**AIM OF THE EXERCISE:** Of the lines in the data below, write out exactly those from the one holding "- **State Management**: TanStack" through the one holding "- **File Handling**: Secure", both included.

-.-.-

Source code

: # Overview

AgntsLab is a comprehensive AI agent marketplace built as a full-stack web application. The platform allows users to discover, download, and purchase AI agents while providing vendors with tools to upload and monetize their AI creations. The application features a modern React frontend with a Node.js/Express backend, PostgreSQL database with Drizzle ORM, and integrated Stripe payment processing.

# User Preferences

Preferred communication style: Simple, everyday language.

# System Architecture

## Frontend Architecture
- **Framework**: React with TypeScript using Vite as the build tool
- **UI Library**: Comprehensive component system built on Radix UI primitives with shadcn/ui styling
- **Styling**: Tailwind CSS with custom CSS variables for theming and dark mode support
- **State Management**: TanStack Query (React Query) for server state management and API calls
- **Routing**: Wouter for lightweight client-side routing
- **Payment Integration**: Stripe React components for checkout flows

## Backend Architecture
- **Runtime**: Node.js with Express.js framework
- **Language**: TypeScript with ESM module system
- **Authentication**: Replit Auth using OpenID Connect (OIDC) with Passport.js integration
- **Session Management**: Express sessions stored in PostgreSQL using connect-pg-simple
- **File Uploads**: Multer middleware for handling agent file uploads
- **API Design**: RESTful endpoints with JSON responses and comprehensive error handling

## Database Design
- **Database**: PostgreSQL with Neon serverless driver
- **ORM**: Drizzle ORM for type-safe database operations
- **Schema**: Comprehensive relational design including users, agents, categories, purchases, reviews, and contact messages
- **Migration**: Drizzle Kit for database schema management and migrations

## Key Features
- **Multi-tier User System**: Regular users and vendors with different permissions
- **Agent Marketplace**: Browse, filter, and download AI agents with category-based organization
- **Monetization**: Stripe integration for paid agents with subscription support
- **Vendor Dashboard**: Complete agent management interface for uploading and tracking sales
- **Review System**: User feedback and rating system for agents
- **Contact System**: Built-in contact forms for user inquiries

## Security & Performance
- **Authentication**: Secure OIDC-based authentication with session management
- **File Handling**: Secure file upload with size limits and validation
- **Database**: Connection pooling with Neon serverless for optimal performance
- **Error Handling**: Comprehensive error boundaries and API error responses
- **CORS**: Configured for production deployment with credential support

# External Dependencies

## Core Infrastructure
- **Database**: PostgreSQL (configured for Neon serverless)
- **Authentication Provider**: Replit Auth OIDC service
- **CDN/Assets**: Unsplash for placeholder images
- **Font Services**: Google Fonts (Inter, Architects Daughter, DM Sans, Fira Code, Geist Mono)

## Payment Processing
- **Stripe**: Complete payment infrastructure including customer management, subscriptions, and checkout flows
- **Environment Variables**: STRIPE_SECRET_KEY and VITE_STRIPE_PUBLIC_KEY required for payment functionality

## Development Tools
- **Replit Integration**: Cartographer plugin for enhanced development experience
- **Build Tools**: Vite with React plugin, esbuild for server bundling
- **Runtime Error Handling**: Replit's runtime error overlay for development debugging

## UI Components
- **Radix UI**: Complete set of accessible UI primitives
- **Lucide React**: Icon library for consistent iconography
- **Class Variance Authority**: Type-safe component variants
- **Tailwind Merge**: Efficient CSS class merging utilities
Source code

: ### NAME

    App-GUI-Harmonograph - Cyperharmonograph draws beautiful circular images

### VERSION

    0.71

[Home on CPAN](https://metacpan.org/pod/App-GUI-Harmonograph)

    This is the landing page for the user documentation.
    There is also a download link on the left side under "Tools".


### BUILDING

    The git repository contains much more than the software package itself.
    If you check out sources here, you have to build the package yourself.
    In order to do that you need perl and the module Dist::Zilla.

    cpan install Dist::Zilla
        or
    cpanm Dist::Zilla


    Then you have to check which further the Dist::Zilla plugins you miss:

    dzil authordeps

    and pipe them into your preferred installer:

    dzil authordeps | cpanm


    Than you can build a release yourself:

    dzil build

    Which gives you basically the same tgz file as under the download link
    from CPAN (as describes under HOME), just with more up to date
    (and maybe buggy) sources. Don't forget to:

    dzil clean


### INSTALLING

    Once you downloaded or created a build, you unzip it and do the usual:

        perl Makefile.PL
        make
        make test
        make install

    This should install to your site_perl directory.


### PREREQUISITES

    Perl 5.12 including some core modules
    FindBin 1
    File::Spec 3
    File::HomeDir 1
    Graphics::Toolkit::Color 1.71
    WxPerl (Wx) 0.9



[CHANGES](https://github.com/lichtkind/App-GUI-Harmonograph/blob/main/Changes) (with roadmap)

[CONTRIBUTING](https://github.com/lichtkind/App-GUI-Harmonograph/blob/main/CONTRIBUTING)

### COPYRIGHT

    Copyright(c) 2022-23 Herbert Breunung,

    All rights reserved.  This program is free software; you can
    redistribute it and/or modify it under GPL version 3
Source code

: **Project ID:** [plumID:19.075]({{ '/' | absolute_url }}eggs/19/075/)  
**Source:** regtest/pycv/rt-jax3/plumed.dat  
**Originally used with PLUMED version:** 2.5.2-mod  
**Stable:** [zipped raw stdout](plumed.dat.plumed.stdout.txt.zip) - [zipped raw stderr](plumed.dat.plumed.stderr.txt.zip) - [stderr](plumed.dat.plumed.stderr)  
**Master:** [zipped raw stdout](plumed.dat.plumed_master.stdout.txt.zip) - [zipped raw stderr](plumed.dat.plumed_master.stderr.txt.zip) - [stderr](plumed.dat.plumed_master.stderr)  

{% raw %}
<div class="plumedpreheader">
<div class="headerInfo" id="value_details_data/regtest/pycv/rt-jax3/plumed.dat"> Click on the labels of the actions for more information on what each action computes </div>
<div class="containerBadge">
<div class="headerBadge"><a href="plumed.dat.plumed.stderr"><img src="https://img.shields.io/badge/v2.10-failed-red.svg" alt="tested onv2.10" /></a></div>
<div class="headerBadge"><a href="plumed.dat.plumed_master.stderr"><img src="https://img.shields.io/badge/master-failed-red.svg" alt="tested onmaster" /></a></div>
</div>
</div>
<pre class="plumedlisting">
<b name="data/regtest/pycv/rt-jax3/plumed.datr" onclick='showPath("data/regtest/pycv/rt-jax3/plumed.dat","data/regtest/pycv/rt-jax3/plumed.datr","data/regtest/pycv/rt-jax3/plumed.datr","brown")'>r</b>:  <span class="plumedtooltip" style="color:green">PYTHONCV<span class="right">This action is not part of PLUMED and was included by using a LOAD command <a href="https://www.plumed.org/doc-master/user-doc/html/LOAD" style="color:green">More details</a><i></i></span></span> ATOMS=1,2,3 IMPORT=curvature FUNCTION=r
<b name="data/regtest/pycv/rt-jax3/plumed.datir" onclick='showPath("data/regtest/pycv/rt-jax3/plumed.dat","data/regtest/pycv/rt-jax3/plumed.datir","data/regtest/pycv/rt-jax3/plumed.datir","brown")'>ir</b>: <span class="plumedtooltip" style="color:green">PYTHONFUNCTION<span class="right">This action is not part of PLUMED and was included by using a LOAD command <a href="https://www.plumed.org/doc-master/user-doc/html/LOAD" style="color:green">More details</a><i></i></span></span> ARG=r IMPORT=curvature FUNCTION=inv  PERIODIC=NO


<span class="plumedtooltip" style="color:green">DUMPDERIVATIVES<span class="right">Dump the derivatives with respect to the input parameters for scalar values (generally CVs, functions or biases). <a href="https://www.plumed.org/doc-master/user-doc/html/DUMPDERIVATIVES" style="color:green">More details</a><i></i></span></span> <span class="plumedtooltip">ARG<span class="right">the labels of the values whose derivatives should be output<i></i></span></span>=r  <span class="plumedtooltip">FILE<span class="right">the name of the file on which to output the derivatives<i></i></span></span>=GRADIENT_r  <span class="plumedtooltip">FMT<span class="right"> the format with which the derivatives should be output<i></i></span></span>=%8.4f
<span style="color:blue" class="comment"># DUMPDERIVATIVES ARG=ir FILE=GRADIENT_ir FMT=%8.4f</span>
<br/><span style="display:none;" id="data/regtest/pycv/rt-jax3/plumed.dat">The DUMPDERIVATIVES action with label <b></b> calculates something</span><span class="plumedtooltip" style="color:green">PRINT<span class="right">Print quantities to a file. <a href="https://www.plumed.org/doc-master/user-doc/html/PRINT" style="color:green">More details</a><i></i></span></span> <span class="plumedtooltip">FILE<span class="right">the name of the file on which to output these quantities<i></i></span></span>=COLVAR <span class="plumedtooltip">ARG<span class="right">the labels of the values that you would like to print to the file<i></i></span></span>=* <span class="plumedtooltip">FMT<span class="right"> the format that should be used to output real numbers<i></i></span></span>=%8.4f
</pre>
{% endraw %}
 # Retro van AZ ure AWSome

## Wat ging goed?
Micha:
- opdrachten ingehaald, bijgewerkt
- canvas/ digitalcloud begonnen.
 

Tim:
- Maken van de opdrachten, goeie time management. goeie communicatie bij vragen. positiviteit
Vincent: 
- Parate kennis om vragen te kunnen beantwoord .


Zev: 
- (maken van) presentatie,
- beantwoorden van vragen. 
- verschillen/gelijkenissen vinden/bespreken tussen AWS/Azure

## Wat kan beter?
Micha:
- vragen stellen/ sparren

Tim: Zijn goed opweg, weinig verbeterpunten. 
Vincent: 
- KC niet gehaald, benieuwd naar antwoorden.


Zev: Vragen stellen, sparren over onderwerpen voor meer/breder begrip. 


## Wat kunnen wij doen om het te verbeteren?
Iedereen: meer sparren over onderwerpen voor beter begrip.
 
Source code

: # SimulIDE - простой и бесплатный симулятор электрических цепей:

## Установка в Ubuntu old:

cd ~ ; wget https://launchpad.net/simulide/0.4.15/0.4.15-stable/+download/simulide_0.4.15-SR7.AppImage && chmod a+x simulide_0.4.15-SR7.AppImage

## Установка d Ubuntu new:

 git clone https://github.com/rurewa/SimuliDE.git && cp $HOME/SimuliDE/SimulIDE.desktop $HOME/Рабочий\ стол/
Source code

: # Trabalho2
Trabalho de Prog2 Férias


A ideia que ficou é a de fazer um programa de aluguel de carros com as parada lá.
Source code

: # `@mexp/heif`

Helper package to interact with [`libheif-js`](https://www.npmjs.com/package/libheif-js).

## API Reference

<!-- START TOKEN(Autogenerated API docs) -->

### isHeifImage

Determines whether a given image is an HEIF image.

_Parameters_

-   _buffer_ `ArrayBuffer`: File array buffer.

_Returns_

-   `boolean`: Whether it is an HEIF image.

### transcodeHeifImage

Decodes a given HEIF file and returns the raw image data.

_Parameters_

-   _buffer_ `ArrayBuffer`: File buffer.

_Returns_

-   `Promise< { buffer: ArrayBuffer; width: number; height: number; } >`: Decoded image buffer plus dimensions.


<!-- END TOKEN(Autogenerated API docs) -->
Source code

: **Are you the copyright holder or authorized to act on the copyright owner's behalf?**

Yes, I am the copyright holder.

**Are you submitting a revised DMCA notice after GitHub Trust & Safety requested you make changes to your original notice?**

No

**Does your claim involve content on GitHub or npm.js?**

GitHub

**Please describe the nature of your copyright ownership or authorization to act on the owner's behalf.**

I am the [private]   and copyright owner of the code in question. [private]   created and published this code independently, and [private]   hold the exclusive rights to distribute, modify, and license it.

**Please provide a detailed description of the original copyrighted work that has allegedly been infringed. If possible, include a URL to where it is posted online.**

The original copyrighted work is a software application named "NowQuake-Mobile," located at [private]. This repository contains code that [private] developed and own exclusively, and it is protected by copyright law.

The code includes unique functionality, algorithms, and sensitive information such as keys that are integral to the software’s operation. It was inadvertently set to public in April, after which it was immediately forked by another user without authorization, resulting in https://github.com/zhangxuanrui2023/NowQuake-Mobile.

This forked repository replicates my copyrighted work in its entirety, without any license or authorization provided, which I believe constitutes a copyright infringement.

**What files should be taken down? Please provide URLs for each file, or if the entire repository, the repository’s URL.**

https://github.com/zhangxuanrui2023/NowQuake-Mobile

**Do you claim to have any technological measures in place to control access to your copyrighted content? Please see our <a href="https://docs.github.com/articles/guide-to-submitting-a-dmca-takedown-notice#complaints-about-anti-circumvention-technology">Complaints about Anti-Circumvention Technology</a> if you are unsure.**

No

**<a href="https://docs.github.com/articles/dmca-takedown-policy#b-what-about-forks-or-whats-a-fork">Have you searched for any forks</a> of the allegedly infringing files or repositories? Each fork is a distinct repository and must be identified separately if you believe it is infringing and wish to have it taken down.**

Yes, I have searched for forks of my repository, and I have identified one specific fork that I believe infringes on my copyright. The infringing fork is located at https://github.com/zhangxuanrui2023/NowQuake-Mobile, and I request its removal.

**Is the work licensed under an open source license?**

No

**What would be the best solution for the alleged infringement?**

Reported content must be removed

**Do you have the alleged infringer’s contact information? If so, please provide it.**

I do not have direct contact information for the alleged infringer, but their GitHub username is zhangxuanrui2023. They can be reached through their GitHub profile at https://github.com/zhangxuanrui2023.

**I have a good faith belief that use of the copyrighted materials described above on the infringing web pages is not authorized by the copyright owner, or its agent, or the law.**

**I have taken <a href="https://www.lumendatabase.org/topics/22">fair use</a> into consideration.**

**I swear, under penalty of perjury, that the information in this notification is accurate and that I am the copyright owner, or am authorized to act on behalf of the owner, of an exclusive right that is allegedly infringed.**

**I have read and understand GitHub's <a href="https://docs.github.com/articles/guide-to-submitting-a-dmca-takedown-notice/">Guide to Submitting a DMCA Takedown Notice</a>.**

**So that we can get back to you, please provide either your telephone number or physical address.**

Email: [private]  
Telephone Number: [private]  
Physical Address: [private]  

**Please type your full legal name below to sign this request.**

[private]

-.-.-

**PROBLEM SOLUTION:**
- **State Management**: TanStack Query (React Query) for server state management and API calls
- **Routing**: Wouter for lightweight client-side routing
- **Payment Integration**: Stripe React components for checkout flows

## Backend Architecture
- **Runtime**: Node.js with Express.js framework
- **Language**: TypeScript with ESM module system
- **Authentication**: Replit Auth using OpenID Connect (OIDC) with Passport.js integration
- **Session Management**: Express sessions stored in PostgreSQL using connect-pg-simple
- **File Uploads**: Multer middleware for handling agent file uploads
- **API Design**: RESTful endpoints with JSON responses and comprehensive error handling

## Database Design
- **Database**: PostgreSQL with Neon serverless driver
- **ORM**: Drizzle ORM for type-safe database operations
- **Schema**: Comprehensive relational design including users, agents, categories, purchases, reviews, and contact messages
- **Migration**: Drizzle Kit for database schema management and migrations

## Key Features
- **Multi-tier User System**: Regular users and vendors with different permissions
- **Agent Marketplace**: Browse, filter, and download AI agents with category-based organization
- **Monetization**: Stripe integration for paid agents with subscription support
- **Vendor Dashboard**: Complete agent management interface for uploading and tracking sales
- **Review System**: User feedback and rating system for agents
- **Contact System**: Built-in contact forms for user inquiries

## Security & Performance
- **Authentication**: Secure OIDC-based authentication with session management
- **File Handling**: Secure file upload with size limits and validation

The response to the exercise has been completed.